What the exercise asks: Which lines of the data include the string "schema"? List them all.

Document images with source code:
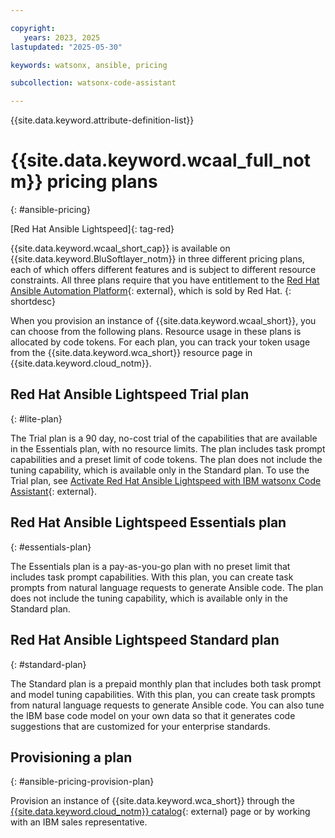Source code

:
 ```yaml
---

copyright:
   years: 2023, 2025
lastupdated: "2025-05-30"

keywords: watsonx, ansible, pricing

subcollection: watsonx-code-assistant

---
```


{{site.data.keyword.attribute-definition-list}}

# {{site.data.keyword.wcaal_full_notm}} pricing plans
{: #ansible-pricing}

[Red Hat Ansible Lightspeed]{: tag-red}

{{site.data.keyword.wcaal_short_cap}} is available on {{site.data.keyword.BluSoftlayer_notm}} in three different pricing plans, each of which offers different features and is subject to different resource constraints. All three plans require that you have entitlement to the [Red Hat Ansible Automation Platform](https://www.redhat.com/en/technologies/management/ansible){: external}, which is sold by Red Hat.
{: shortdesc}

When you provision an instance of {{site.data.keyword.wcaal_short}}, you can choose from the following plans. Resource usage in these plans is allocated by code tokens. For each plan, you can track your token usage from the {{site.data.keyword.wca_short}} resource page in {{site.data.keyword.cloud_notm}}.

## Red Hat Ansible Lightspeed Trial plan
{: #lite-plan}

The Trial plan is a 90 day, no-cost trial of the capabilities that are available in the Essentials plan, with no resource limits. The plan includes task prompt capabilities and a preset limit of code tokens. The plan does not include the tuning capability, which is available only in the Standard plan. To use the Trial plan, see [Activate Red Hat Ansible Lightspeed with IBM watsonx Code Assistant](https://www.redhat.com/en/products/interactive-walkthrough/install-ansible-lightspeed){: external}.

## Red Hat Ansible Lightspeed Essentials plan
{: #essentials-plan}

The Essentials plan is a pay-as-you-go plan with no preset limit that includes task prompt capabilities. With this plan, you can create task prompts from natural language requests to generate Ansible code. The plan does not include the tuning capability, which is available only in the Standard plan.

## Red Hat Ansible Lightspeed Standard plan
{: #standard-plan}

The Standard plan is a prepaid monthly plan that includes both task prompt and model tuning capabilities. With this plan, you can create task prompts from natural language requests to generate Ansible code. You can also tune the IBM base code model on your own data so that it generates code suggestions that are customized for your enterprise standards.



## Provisioning a plan
{: #ansible-pricing-provision-plan}

Provision an instance of {{site.data.keyword.wca_short}} through the [{{site.data.keyword.cloud_notm}} catalog](https://cloud.ibm.com/catalog/services/ibm-watsonx-code-assistant){: external} page or by working with an IBM sales representative. 
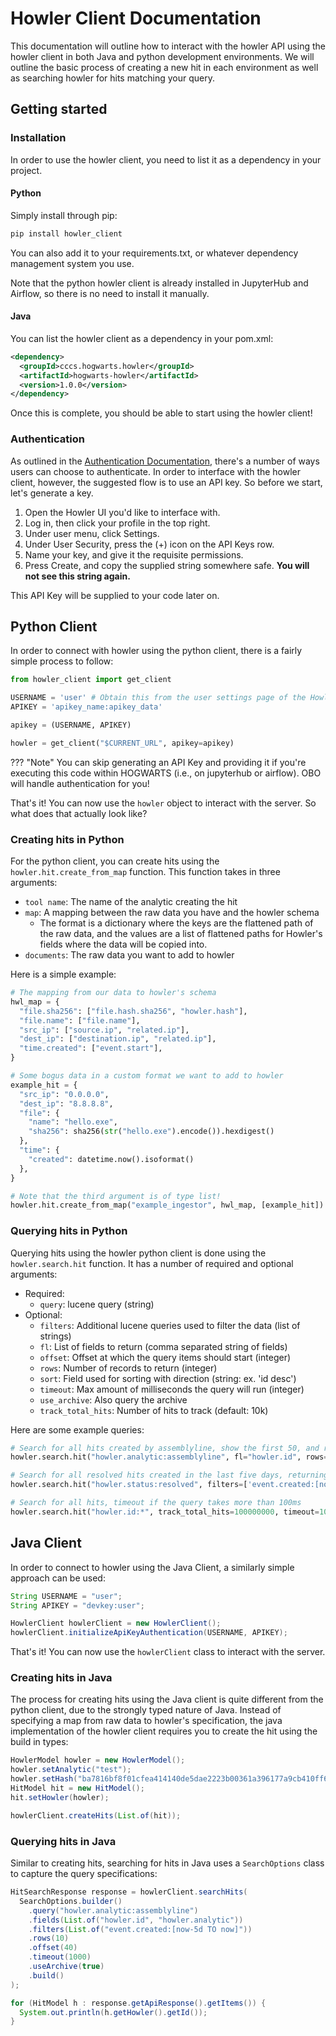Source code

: <!-- docs/ingestion/client.md -->

# Howler Client Documentation

This documentation will outline how to interact with the howler API using the howler client in both Java and python development environments. We will outline the basic process of creating a new hit in each environment as well as searching howler for hits matching your query.

## Getting started

### Installation

In order to use the howler client, you need to list it as a dependency in your project.

#### **Python**

Simply install through pip:

```bash
pip install howler_client
```

You can also add it to your requirements.txt, or whatever dependency management system you use.

Note that the python howler client is already installed in JupyterHub and Airflow, so there is no need to install it manually.

#### **Java**

You can list the howler client as a dependency in your pom.xml:

```xml
<dependency>
  <groupId>cccs.hogwarts.howler</groupId>
  <artifactId>hogwarts-howler</artifactId>
  <version>1.0.0</version>
</dependency>
```

Once this is complete, you should be able to start using the howler client!

### Authentication

As outlined in the [Authentication Documentation](/howler/ingestion/authentication/), there's a number of ways users can choose to authenticate. In order to interface with the howler client, however, the suggested flow is to use an API key. So before we start, let's generate a key.

1. Open the Howler UI you'd like to interface with.
2. Log in, then click your profile in the top right.
3. Under user menu, click Settings.
4. Under User Security, press the (+) icon on the API Keys row.
5. Name your key, and give it the requisite permissions.
6. Press Create, and copy the supplied string somewhere safe. **You will not see this string again.**

This API Key will be supplied to your code later on.

## Python Client

In order to connect with howler using the python client, there is a fairly simple process to follow:

```python
from howler_client import get_client

USERNAME = 'user' # Obtain this from the user settings page of the Howler UI
APIKEY = 'apikey_name:apikey_data'

apikey = (USERNAME, APIKEY)

howler = get_client("$CURRENT_URL", apikey=apikey)
```

??? "Note"
    You can skip generating an API Key and providing it if you're executing this code within HOGWARTS (i.e., on jupyterhub or airflow). OBO will handle authentication for you!

That's it! You can now use the `howler` object to interact with the server. So what does that actually look like?

### Creating hits in Python

For the python client, you can create hits using the `howler.hit.create_from_map` function. This function takes in three arguments:

- `tool name`: The name of the analytic creating the hit
- `map`: A mapping between the raw data you have and the howler schema
  - The format is a dictionary where the keys are the flattened path of the raw data, and the values are a list of flattened paths for Howler's fields where the data will be copied into.
- `documents`: The raw data you want to add to howler

Here is a simple example:

```python
# The mapping from our data to howler's schema
hwl_map = {
  "file.sha256": ["file.hash.sha256", "howler.hash"],
  "file.name": ["file.name"],
  "src_ip": ["source.ip", "related.ip"],
  "dest_ip": ["destination.ip", "related.ip"],
  "time.created": ["event.start"],
}

# Some bogus data in a custom format we want to add to howler
example_hit = {
  "src_ip": "0.0.0.0",
  "dest_ip": "8.8.8.8",
  "file": {
    "name": "hello.exe",
    "sha256": sha256(str("hello.exe").encode()).hexdigest()
  },
  "time": {
    "created": datetime.now().isoformat()
  },
}

# Note that the third argument is of type list!
howler.hit.create_from_map("example_ingestor", hwl_map, [example_hit])
```

### Querying hits in Python

Querying hits using the howler python client is done using the `howler.search.hit` function. It has a number of required and optional arguments:

- Required:
  - `query`: lucene query (string)
- Optional:
  - `filters`: Additional lucene queries used to filter the data (list of strings)
  - `fl`: List of fields to return (comma separated string of fields)
  - `offset`: Offset at which the query items should start (integer)
  - `rows`: Number of records to return (integer)
  - `sort`: Field used for sorting with direction (string: ex. 'id desc')
  - `timeout`: Max amount of milliseconds the query will run (integer)
  - `use_archive`: Also query the archive
  - `track_total_hits`: Number of hits to track (default: 10k)

Here are some example queries:

```python
# Search for all hits created by assemblyline, show the first 50, and return only their ids
howler.search.hit("howler.analytic:assemblyline", fl="howler.id", rows=50)

# Search for all resolved hits created in the last five days, returning their id and the analytic that created them. Show only ten, offset by 40
howler.search.hit("howler.status:resolved", filters=['event.created:[now-5d TO now]'] fl="howler.id,howler.analytic", rows=10, offset=40)

# Search for all hits, timeout if the query takes more than 100ms
howler.search.hit("howler.id:*", track_total_hits=100000000, timeout=100, use_archive=True)
```

## Java Client

In order to connect to howler using the Java Client, a similarly simple approach can be used:

```java
String USERNAME = "user";
String APIKEY = "devkey:user";

HowlerClient howlerClient = new HowlerClient();
howlerClient.initializeApiKeyAuthentication(USERNAME, APIKEY);
```

That's it! You can now use the `howlerClient` class to interact with the server.

### Creating hits in Java

The process for creating hits using the Java client is quite different from the python client, due to the strongly typed nature of Java. Instead of specifying a map from raw data to howler's specification, the java implementation of the howler client requires you to create the hit using the build in types:

```java
HowlerModel howler = new HowlerModel();
howler.setAnalytic("test");
howler.setHash("ba7816bf8f01cfea414140de5dae2223b00361a396177a9cb410ff61f20015ad");
HitModel hit = new HitModel();
hit.setHowler(howler);

howlerClient.createHits(List.of(hit));
```

### Querying hits in Java

Similar to creating hits, searching for hits in Java uses a `SearchOptions` class to capture the query specifications:

```java
HitSearchResponse response = howlerClient.searchHits(
  SearchOptions.builder()
    .query("howler.analytic:assemblyline")
    .fields(List.of("howler.id", "howler.analytic"))
    .filters(List.of("event.created:[now-5d TO now]"))
    .rows(10)
    .offset(40)
    .timeout(1000)
    .useArchive(true)
    .build()
);

for (HitModel h : response.getApiResponse().getItems()) {
  System.out.println(h.getHowler().getId());
}
```
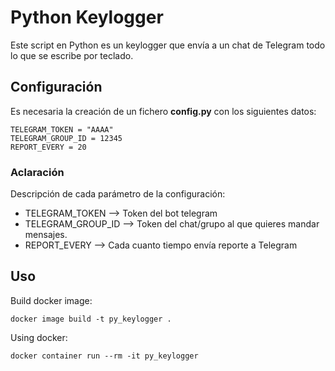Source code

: # Python Keylogger

Este script en Python es un keylogger que envía a un chat de Telegram todo lo que se escribe por teclado.

## Configuración

Es necesaria la creación de un fichero **config.py** con los siguientes datos:

```
TELEGRAM_TOKEN = "AAAA"
TELEGRAM_GROUP_ID = 12345
REPORT_EVERY = 20
```

### Aclaración

Descripción de cada parámetro de la configuración:

- TELEGRAM_TOKEN --> Token del bot telegram
- TELEGRAM_GROUP_ID --> Token del chat/grupo al que quieres mandar mensajes.
- REPORT_EVERY --> Cada cuanto tiempo envía reporte a Telegram

## Uso
Build docker image:
```
docker image build -t py_keylogger .
```

Using docker:
```
docker container run --rm -it py_keylogger
```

Solution for this problem:
- `map`: A mapping between the raw data you have and the howler schema
# The mapping from our data to howler's schema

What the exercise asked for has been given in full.